Cork Metro - Passenger FAQ
Since the launch of the city’s new metro system last week we have been inundated with hundreds of of emails. Admittedly most of them are offering us get rich schemes in Russia, drugs to enhance our sexual performance and a man who needs our bank details to help store millions of dollars belong to his father, a Nigerian king - it’s hard work keeping all our customers happy – but there have been many more of you asking pertinent questions about Cork Metro too.
To reduce the massive work load on our call centre’s Nokia 3310 however we have decided to print some of the most frequently asked questions here to help you navigate this exciting new addition to Cork’s transport infrastructure.
What choons will be played on the Cork Metro?
At each station a little snippet of The Banks will be played as the doors open to encourage passengers to let their fancies take flight. ‘Where’s Me Jumper?’ will be used to remind passengers not to forget all their belongings as they disembark and at each exit to show our appreciation to customers a Frank & Walters classic will let you know that ‘after all’ the PROC Transport Authority ‘really loves you’.
|Jaywalkers may get a slap of a hurley before the train hits them|
I’m ancient. Can I travel for free?
C’mere, did you do something that benefited the Rebel county before you designated yourself “elderly”? You don’t look that old to us. Did you work for a charity on Leeside or help coach smallies that went on to hit the big time in a red jersey? Did you show Roy how to kick a ball or Rob Heffernan how to speed walk? Did you play for Cork?

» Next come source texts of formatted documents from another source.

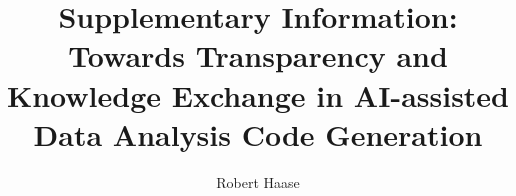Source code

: \documentclass[sn-mathphys-num]{sn-jnl}%
\theoremstyle{thmstyleone}%
\theoremstyle{thmstyletwo}%
\theoremstyle{thmstylethree}%
\begin{document}
\title[Supplementary Information: Towards Transparency and Knowledge Exchange in AI-assisted Data Analysis Code Generation]{Supplementary Information: Towards Transparency and Knowledge Exchange in AI-assisted Data Analysis Code Generation}


\author[1,2]{Robert Haase}



\end{document}
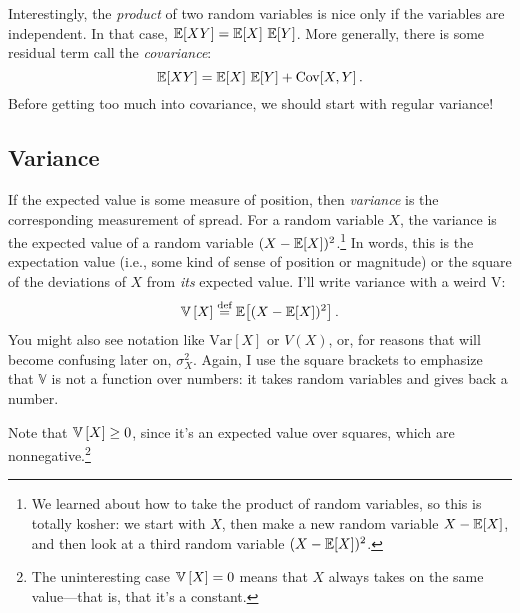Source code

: Interestingly, the \emph{product} of two random variables is nice only if the
variables are independent. In that case, $\mathbb{E}\!\left[{XY}\right] = \mathbb{E}\!\left[{X}\right]\,\mathbb{E}\!\left[{Y}\right]$.
More generally, there is some residual term call the \emph{covariance}:
\begin{equation}
\mathbb{E}\!\left[{XY}\right] = \mathbb{E}\!\left[{X}\right] \, \mathbb{E}\!\left[{Y}\right] + \mathrm{Cov}\!\left[{X, Y}\right].
\end{equation}
Before getting too much into covariance, we should start with regular variance!

\subsection{Variance}

If the expected value is some measure of position, then \emph{variance} is the
corresponding measurement of spread. For a random variable $X$, the variance
is the expected value of a random variable $(X - \mathbb{E}\!\left[{X}\right])^2$.\footnote{We
learned about how to take the product of random variables, so this is totally
kosher: we start with $X$, then make a new random variable $X - \mathbb{E}\!\left[{X}\right]$,
and then look at a third random variable $(X - \mathbb{E}\!\left[{X}\right])^2$.} In words, this
is the expectation value (i.e., some kind of sense of position or magnitude)
or the square of the deviations of $X$ from \emph{its} expected value. I'll
write variance with a weird V:
\begin{equation}
\mathbb{V}\left[{X}\right] \stackrel{\text{def}}{=} \mathbb{E}\!\left[{(X - \mathbb{E}\!\left[{X}\right])^2}\right].
\end{equation}
You might also see notation like $\mathrm{Var}[X]$ or $V(X)$, or, for reasons
that will become confusing later on, $\sigma^2_X$. Again, I use the square brackets
to emphasize that $\mathbb{V}$ is not a function over numbers: it takes random
variables and gives back a number.

Note that $\mathbb{V}\left[{X}\right] \geq 0$, since it's an expected value over squares, which
are nonnegative.\footnote{The uninteresting case $\mathbb{V}\left[{X}\right] = 0$ means that $X$
always takes on the same value---that is, that it's a constant.}


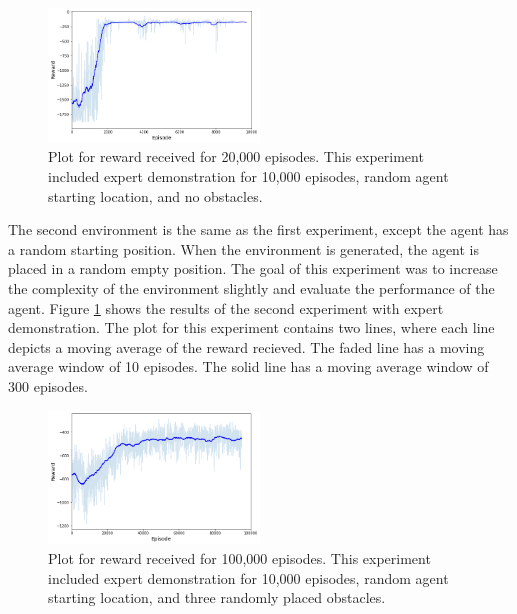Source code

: \documentclass[conference]{IEEEtran}
\begin{document}
\begin{figure}
    \centering
    \includegraphics[width=0.5\textwidth]{assets/randomstartnoobs10kep.png}
    \caption{Plot for reward received for 20,000 episodes. This experiment
        included expert demonstration for 10,000 episodes, random agent starting
        location, and no obstacles.}
    \label{fig:randomstartnoobs10kep}
\end{figure}

The second environment is the same as the first experiment, except the agent has
a random starting position. When the environment is generated, the agent is
placed in a random empty position. The goal of this experiment was to increase
the complexity of the environment slightly and evaluate the performance of the
agent.  Figure \ref{fig:randomstartnoobs10kep} shows the results of the second
experiment with expert demonstration. The plot for this experiment contains two
lines, where each line depicts a moving average of the reward recieved. The
faded line has a moving average window of 10 episodes. The solid line has a
moving average window of 300 episodes.

\begin{figure}
    \centering
    \includegraphics[width=0.5\textwidth]{assets/randomstartrandomobs100kep.png}
    \caption{Plot for reward received for 100,000 episodes. This experiment
        included expert demonstration for 10,000 episodes, random agent starting
        location, and three randomly placed obstacles.}
    \label{fig:randomstartrandomobs100kep}
\end{figure}
\end{document}
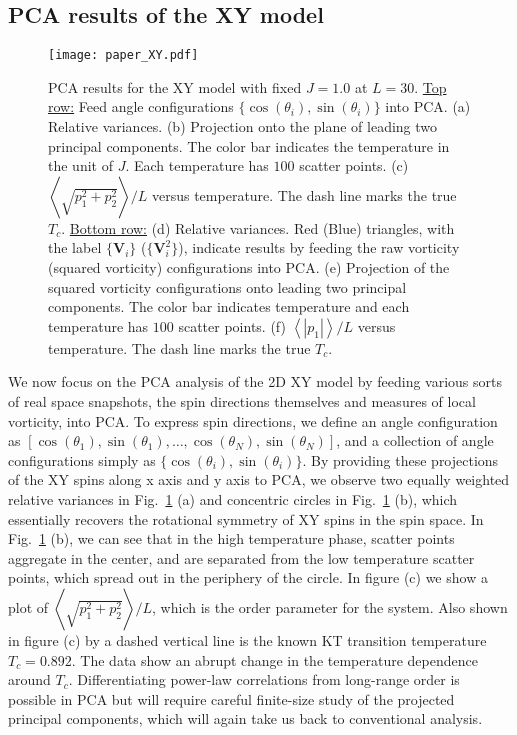 \documentclass[pra,letterpaper,10pt,twocolumn]{revtex4}
\begin{document}
\subsection{PCA results of the XY model}

\begin{figure}[!h]
\texttt{[image: paper\_XY.pdf]}  
\caption{
PCA results for the XY model with fixed $J=1.0$ at $L=30$.
\underline{Top row:} Feed angle configurations $\{\cos(\theta_i),
\sin(\theta_i)\}$ into PCA.  (a) Relative variances. (b) Projection onto
the plane of leading two principal components. The color bar indicates
the temperature in the unit of $J$. Each temperature has $100$ scatter
points. (c) $\left\langle\sqrt{p^2_1+p^2_2}\right\rangle /L$ versus
temperature. The dash line marks the true $T_c$. \underline{Bottom row:}
(d) Relative variances. Red (Blue) triangles, with the label
$\{\mathbf{V}_i\}$ ($\{\mathbf{V}^2_i\}$), indicate results by feeding
the raw vorticity (squared vorticity) configurations into PCA. (e)
Projection of the squared vorticity configurations onto leading two
principal components. The color bar indicates temperature and each
temperature has $100$ scatter points. (f)
$\left\langle|p_1|\right\rangle/L$ versus temperature. The dash line
marks the true $T_c$.
\label{fig:XY_model}
}
\end{figure}

We now focus on the PCA analysis of the 2D XY model by feeding various
sorts of real space snapshots, the spin directions themselves and
measures of local vorticity, into PCA. To express spin directions, we
define an angle configuration as $[\cos(\theta_1), \sin(\theta_1),\dots,
\cos(\theta_N), \sin(\theta_N)]$, and a collection of angle
configurations simply as $\{\cos(\theta_i), \sin(\theta_i)\}$. By
providing these projections of the XY
spins along x axis and y axis to PCA, we observe two equally weighted
relative variances in Fig.~\ref{fig:XY_model} (a) and concentric circles
in Fig.~\ref{fig:XY_model} (b), which essentially recovers the
rotational symmetry of XY spins in the spin space. In
Fig.~\ref{fig:XY_model} (b), we can see that in the high temperature phase,
scatter points aggregate in the center, and are separated from the low
temperature scatter points, which spread out in the periphery of the
circle.  In figure (c) we show a plot of $\left\langle
\sqrt{p^2_1+p^2_2} \right\rangle /L$, which is the order parameter for
the system.  Also shown in figure (c) by a dashed vertical line is the
known KT transition temperature $T_c=0.892$\cite{Olsson}.  The data show
an abrupt change in the temperature dependence around $T_c$.
Differentiating power-law correlations from long-range order is possible
in PCA but will require careful finite-size study of the projected
principal components, which will again take us back to conventional
analysis. 
\end{document}
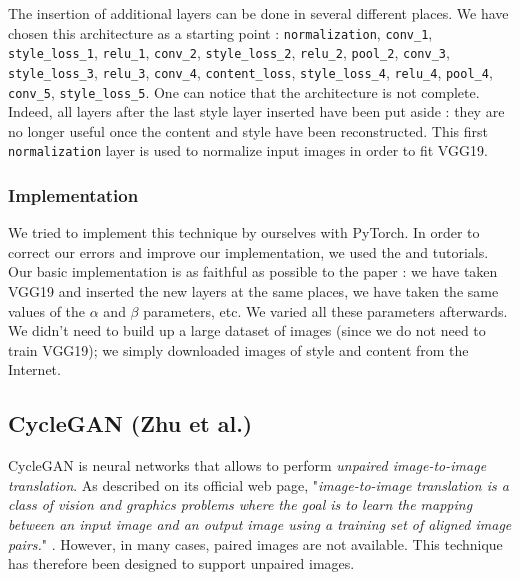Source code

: \documentclass[twocolumn,superscriptaddress,aps, floatfix]{revtex4-1}
\begin{document}
    The insertion of additional layers can be done in several different places. We have chosen this architecture as a starting point : \texttt{normalization}, \texttt{conv\_1}, \texttt{style\_loss\_1}, \texttt{relu\_1}, \texttt{conv\_2}, \texttt{style\_loss\_2}, \texttt{relu\_2}, \texttt{pool\_2}, \texttt{conv\_3}, \texttt{style\_loss\_3}, \texttt{relu\_3}, \texttt{conv\_4}, \texttt{content\_loss}, \texttt{style\_loss\_4}, \texttt{relu\_4}, \texttt{pool\_4}, \texttt{conv\_5}, \texttt{style\_loss\_5}. One can notice that the architecture is not complete. Indeed, all layers after the last style layer inserted have been put aside : they are no longer useful once the content and style have been reconstructed. This first \texttt{normalization} layer is used to normalize input images in order to fit VGG19.
    
    \subsubsection{Implementation}
    
    We tried to implement this technique by ourselves with PyTorch. In order to correct our errors and improve our implementation, we used the \cite{pytorch.org} and \cite{nextjournal.com} tutorials. Our basic implementation is as faithful as possible to the paper \cite{DBLP:journals/corr/GatysEB15a} : we have taken VGG19 and inserted the new layers at the same places, we have taken the same values of the $\alpha$ and $\beta$ parameters, etc. We varied all these parameters afterwards. We didn't need to build up a large dataset of images (since we do not need to train VGG19); we simply downloaded images of style and content from the Internet.
    
    \subsection{CycleGAN (Zhu et al.)}\label{sec:methods.zhu}
    
    CycleGAN is neural networks that allows to perform \emph{unpaired image-to-image translation}. As described on its official web page, "\emph{image-to-image translation is a class of vision and graphics problems where the goal is to learn the mapping between an input image and an output image using a training set of aligned image pairs.}" \cite{junyanz.github.io}. However, in many cases, paired images are not available. This technique has therefore been designed to support unpaired images.\\
    
\end{document}
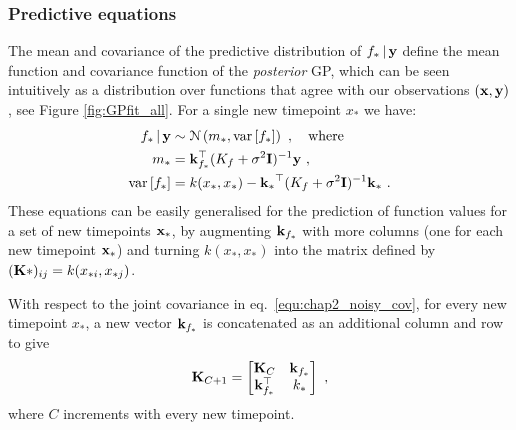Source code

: 

      \subsubsection{Predictive equations}
	The mean and covariance of the predictive distribution of $f_* \,|\, \mathbf{y}$ define
	the mean function and covariance function of the \textit{posterior} GP,
	which can be seen intuitively as a distribution over functions that
	agree with our observations $(\mathbf{x},\mathbf{y})$, see Figure \ref{fig:GPfit_all}.
	For a single new timepoint $x_*$ we have:
	\begin{align}
	  \nonumber f_* \,|\, \mathbf{y} &\sim \mathcal{N} \left( m_*, \textrm{var}\left[f_*\right] \right) ~, \quad \textrm{where} \\
	  \label{equ:chap2_predictive_mean} m_* &= \mathbf{k}^\top_{f_*} (K_f + \sigma^2 \mathbf{I})^{-1} \mathbf{y} ~, \\
	  \label{equ:chap2_predictive_cov}  \textrm{var}\left[f_*\right] &= k(x_*,x_*) - \mathbf{k_*}^\top
	  (K_f + \sigma^2 \mathbf{I})^{-1}\mathbf{k_*} ~.
	\end{align}
	These equations can be easily generalised for the prediction of function
	values for a set of new timepoints $\mathbf{x}_*$, by augmenting
	$\mathbf{k}_{f_*}$ with more columns (one for each new timepoint $\mathbf{x_*}$)
	and turning $k(x_*, x_*)$ into the matrix defined by $(\mathbf{K*})_{ij} = k(x_{*i}, x_{*j})$.

	With respect to the joint covariance in eq.~\eqref{equ:chap2_noisy_cov},
	for every new timepoint $x_*$, a new vector $\mathbf{k}_{f_*}$ is concatenated
	as an additional column and row  to give
	\begin{equation*}
	  \mathbf{K}_{C+1} = \begin{bmatrix}  \mathbf{K}_C & \mathbf{k}_{f_*} \\ \mathbf{k}_{f_*}^\top &k_*  \end{bmatrix} ~,
	\end{equation*}
	where $C$ increments with every new timepoint.
    

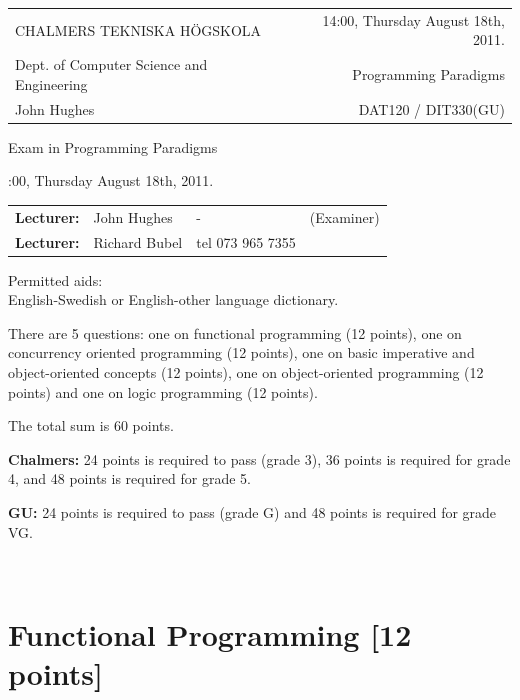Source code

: \documentclass{article}
\begin{document}
\newcommand{\examtime}{14:00, Thursday August 18th, 2011}
\newcommand{\points}[1]{\marginpar{\bf #1 points}}
\noindent
\begin{tabular}{lr}
CHALMERS TEKNISKA H\"OGSKOLA &\examtime{}.\\
Dept. of Computer Science and Engineering & Programming Paradigms\\
John Hughes                  & DAT120 / DIT330(GU) \\
\end{tabular}

\vspace{2.5cm} \noindent
\begin{center} {\LARGE
Exam in Programming Paradigms}
\end{center}

\vspace{1.5cm}

\noindent
\examtime{}.\\
\begin{tabular}{lllc}
\textbf{Lecturer:} &  John Hughes  &  - & (Examiner)\\
\textbf{Lecturer:} & Richard Bubel & tel 073 965 7355 & \\ 
\end{tabular}
\vspace{1cm}

\noindent
Permitted aids:\\
English-Swedish or English-other language dictionary.

There are 5 questions: one on functional
programming (12 points), one on concurrency oriented programming (12
points), one on basic imperative and object-oriented concepts (12
points), one on object-oriented programming (12 points) and one on
logic programming (12 points).

The total sum is 60 points.


\textbf{Chalmers:}
24 points is required to pass (grade 3), 36 points is required for
grade 4, and 48 points is required for grade 5. 

\textbf{GU:}
24 points is required to pass (grade G) and 48 points is required for
grade VG.


\newpage
\hfill\\
\newpage

\section{Functional Programming [12 points]}
\end{document}
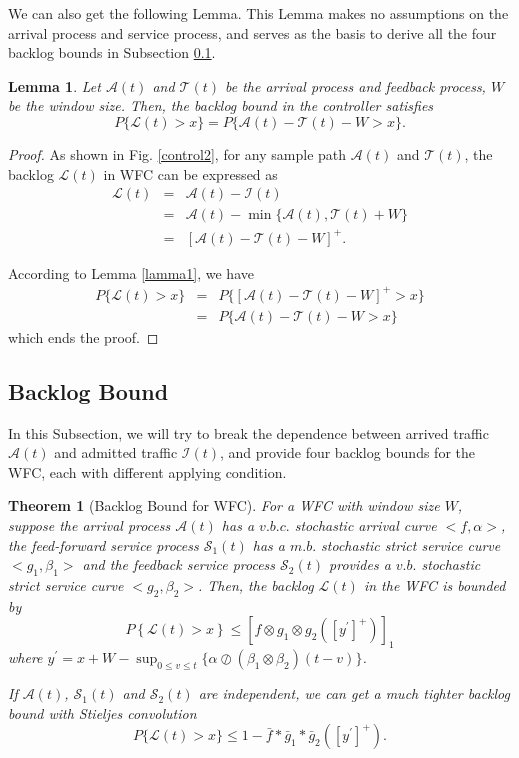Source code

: \documentclass[paper]{ieice}
\newtheorem{theorem}{Theorem}
\newtheorem{lemma}{Lemma}
\newtheorem{proof}{Proof}
\begin{document}
We can also get the following Lemma. This Lemma makes no assumptions on the arrival process and service process, and serves as the basis to derive all the four backlog bounds in Subsection \ref{backlog}.
\begin{lemma}\label{lama2}
Let $\mathcal{A}(t)$ and $\mathcal{T}(t)$ be the arrival process and feedback process, $W$ be the window size. Then, the backlog bound in the controller satisfies
$$P\{\mathcal{L}(t)> x\}=P\{\mathcal{A}(t)-\mathcal{T}(t)-W> x\}.$$
\end{lemma}
\begin{proof}
As shown in Fig. \ref{control2}, for any sample path $\mathcal{A}(t)$ and $\mathcal{T}(t)$, the backlog $\mathcal{L}(t)$ in WFC can be expressed as
\begin{eqnarray}
  \mathcal{L}(t)&=&\mathcal{A}(t)-\mathcal{I}(t)\nonumber\\
      &=&\mathcal{A}(t)-\min\{\mathcal{A}(t),\mathcal{T}(t)+W\}\nonumber\\
      &=&[\mathcal{A}(t)-\mathcal{T}(t)-W]^+.\nonumber
\end{eqnarray}

According to Lemma \ref{lamma1}, we have
\begin{eqnarray*}
  P\{\mathcal{L}(t)>x\}&=&P\{[\mathcal{A}(t)-\mathcal{T}(t)-W]^+>x\}\\
  &=&P\{\mathcal{A}(t)-\mathcal{T}(t)-W>x\}
\end{eqnarray*}
which ends the proof.\QED
\end{proof}

\subsection{Backlog Bound}\label{backlog}
In this Subsection, we will try to break the dependence between arrived traffic $\mathcal{A}(t)$ and admitted traffic $\mathcal{I}(t)$, and provide four backlog bounds for the WFC, each with different applying condition.
\begin{theorem}[Backlog Bound for WFC]\label{theorem1}
For a WFC with window size $W$, suppose the arrival process $\mathcal{A}(t)$ has a $v.b.c.$ stochastic arrival curve $<f,\alpha>$, the feed-forward service process $\mathcal{S}_1(t)$ has a $m.b.$ stochastic strict service curve $<g_1,\beta_1>$ and the feedback service process $\mathcal{S}_2(t)$ provides a $v.b.$ stochastic strict service curve $<g_2,\beta_2>$. Then, the backlog $\mathcal{L}(t)$ in the WFC is bounded by
\begin{equation}\label{eqn1}
P\left\{\mathcal{L}(t)>x\right\}\leq [f\otimes g_1\otimes g_2([y^\prime]^+)]_1
\end{equation}
where $y^\prime=x+W-\sup_{0\leq v\leq t}\{\alpha\oslash(\beta_1\otimes\beta_2)(t-v)\}$.

If $\mathcal{A}(t)$, $\mathcal{S}_1(t)$ and $\mathcal{S}_2(t)$ are independent, we can get a much tighter backlog bound with Stieljes convolution
\begin{equation}\label{eqn2}
P\{\mathcal{L}(t)>x\}\leq 1-\bar{f}\ast\bar{g}_1\ast\bar{g}_2([y^\prime]^+).
\end{equation}
\end{theorem}
\end{document}
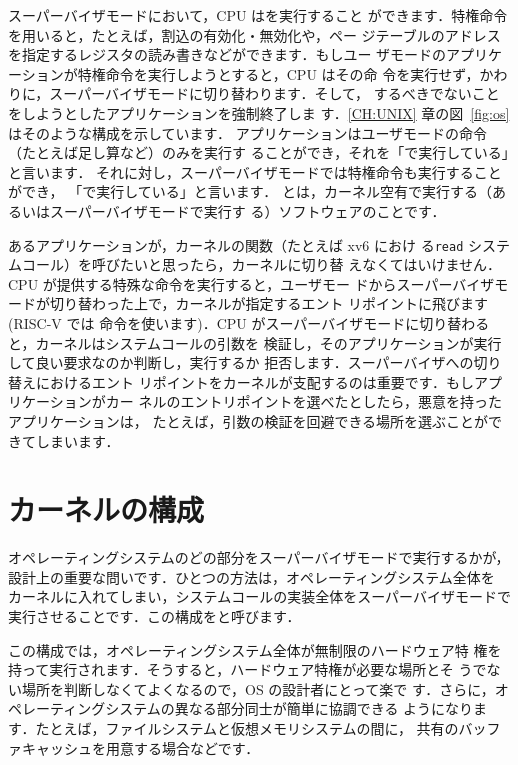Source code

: スーパーバイザモードにおいて，CPU はを実行すること
ができます．特権命令を用いると，たとえば，割込の有効化・無効化や，ペー
ジテーブルのアドレスを指定するレジスタの読み書きなどができます．もしユー
ザモードのアプリケーションが特権命令を実行しようとすると，CPU はその命
令を実行せず，かわりに，スーパーバイザモードに切り替わります．そして，
するべきでないことをしようとしたアプリケーションを強制終了しま
す．\ref{CH:UNIX} 章の図~\ref{fig:os} はそのような構成を示しています．
アプリケーションはユーザモードの命令（たとえば足し算など）のみを実行す
ることができ，それを「で実行している」と言います．
それに対し，スーパーバイザモードでは特権命令も実行することができ，
「で実行している」と言います．
とは，カーネル空有で実行する（あるいはスーパーバイザモードで実行す
る）ソフトウェアのことです．

あるアプリケーションが，カーネルの関数（たとえば xv6 におけ
る\lstinline{read} システムコール）を呼びたいと思ったら，カーネルに切り替
えなくてはいけません．CPU が提供する特殊な命令を実行すると，ユーザモー
ドからスーパーバイザモードが切り替わった上で，カーネルが指定するエント
リポイントに飛びます (RISC-V では  命令を使います)．CPU
がスーパーバイザモードに切り替わると，カーネルはシステムコールの引数を
検証し，そのアプリケーションが実行して良い要求なのか判断し，実行するか
拒否します．スーパーバイザへの切り替えにおけるエント
リポイントをカーネルが支配するのは重要です．もしアプリケーションがカー
ネルのエントリポイントを選べたとしたら，悪意を持ったアプリケーションは，
たとえば，引数の検証を回避できる場所を選ぶことができてしまいます．


\section{カーネルの構成}

オペレーティングシステムのどの部分をスーパーバイザモードで実行するかが，
設計上の重要な問いです．ひとつの方法は，オペレーティングシステム全体を
カーネルに入れてしまい，システムコールの実装全体をスーパーバイザモードで
実行させることです．この構成をと呼びます．

この構成では，オペレーティングシステム全体が無制限のハードウェア特
権を持って実行されます．そうすると，ハードウェア特権が必要な場所とそ
うでない場所を判断しなくてよくなるので，OS の設計者にとって楽で
す．さらに，オペレーティングシステムの異なる部分同士が簡単に協調できる
ようになります．たとえば，ファイルシステムと仮想メモリシステムの間に，
共有のバッファキャッシュを用意する場合などです．

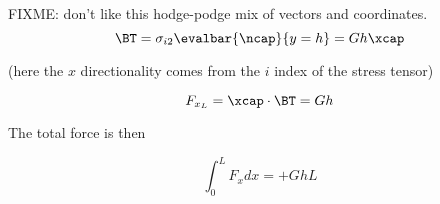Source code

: FIXME: don't like this hodge-podge mix of vectors and coordinates.
\begin{equation}\label{eqn:continuumL11:770}
\BT = \sigma_{i 2} \evalbar{\ncap}{y = h} = G h \xcap
\end{equation}

(here the $x$ directionality comes from the $i$ index of the stress tensor)

\begin{equation}\label{eqn:continuumL11:790}
F_{x_L} = \xcap \cdot \BT = G h
\end{equation}

The total force is then

\begin{equation}\label{eqn:continuumL11:810}
\int_0^L F_x dx = + G h L
\end{equation}

\EndNoBibArticle
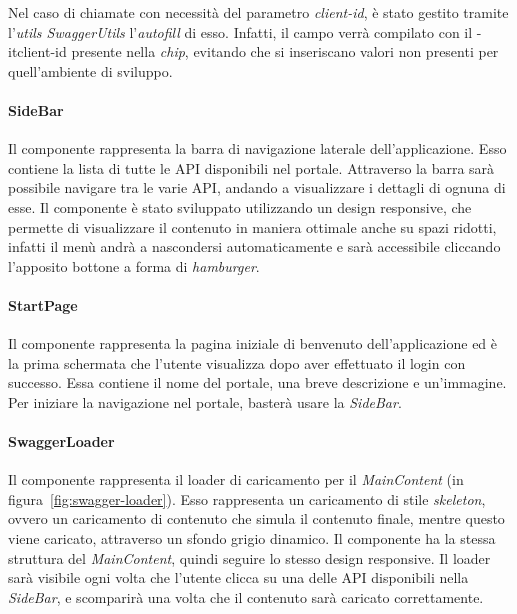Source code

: \pagebreak

Nel caso di chiamate con necessità del parametro \textit{client-id}, è stato gestito tramite l'\textit{utils SwaggerUtils} l'\textit{autofill} di esso.
Infatti, il campo verrà compilato con il \text-it{client-id} presente nella \textit{chip}, evitando che si inseriscano valori non presenti per 
quell'ambiente di sviluppo.

\paragraph{SideBar}\label{par:side-bar}
Il componente rappresenta la barra di navigazione laterale dell'applicazione. Esso contiene la lista di tutte le API disponibili nel portale.
Attraverso la barra sarà possibile navigare tra le varie API, andando a visualizzare i dettagli di ognuna di esse. 
Il componente è stato sviluppato utilizzando un design responsive, che permette di visualizzare il contenuto in maniera ottimale anche su spazi ridotti, 
infatti il menù andrà a nascondersi automaticamente e sarà accessibile cliccando l'apposito bottone a forma di \textit{hamburger}.\\


\paragraph{StartPage}\label{par:start-page}
Il componente rappresenta la pagina iniziale di benvenuto dell'applicazione ed è la prima schermata che l'utente visualizza dopo aver effettuato il login con successo.
Essa contiene il nome del portale, una breve descrizione e un'immagine. Per iniziare la navigazione nel portale, basterà usare la \textit{SideBar}.

\paragraph{SwaggerLoader}\label{par:swagger-loader}
Il componente rappresenta il loader di caricamento per il \textit{MainContent} (in figura~\ref{fig:swagger-loader}). 
Esso rappresenta un caricamento di stile \textit{skeleton}, ovvero un caricamento di contenuto che simula il contenuto finale, mentre questo viene caricato, attraverso un sfondo grigio dinamico.
Il componente ha la stessa struttura del \textit{MainContent}, quindi seguire lo stesso design responsive.
Il loader sarà visibile ogni volta che l'utente clicca su una delle API disponibili nella \textit{SideBar}, e scomparirà una volta che il contenuto sarà caricato correttamente.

No? And you expect to get all this for free? Well, alright so sure, g’wan – you’re lucky we’re sound.
Should I give up my seat for your wan who looks kinda pregnant?
Do you mean the big hairy one wearing the Kerry jersey eating batter burgers out of her handbag? Are you sure she’s pregnant, like? Imagine how morto you’d be it turned out that she’s just got irritable bowel syndrome or some other condition that gives her a bloated belly like an addiction to ‘golden food’. You’ll be eaten alive if you get it wrong. Literally. Stay where you are.
|You would, wouldn't cha?|
Or do you mean the beautiful girl in the Cork jersey? There are no telepathic gynaecologists employed by the PROC Transport Authority but this young Rebel could be carrying the next senior intercounty hurling captain so get up off your seat immediately if not sooner, boy!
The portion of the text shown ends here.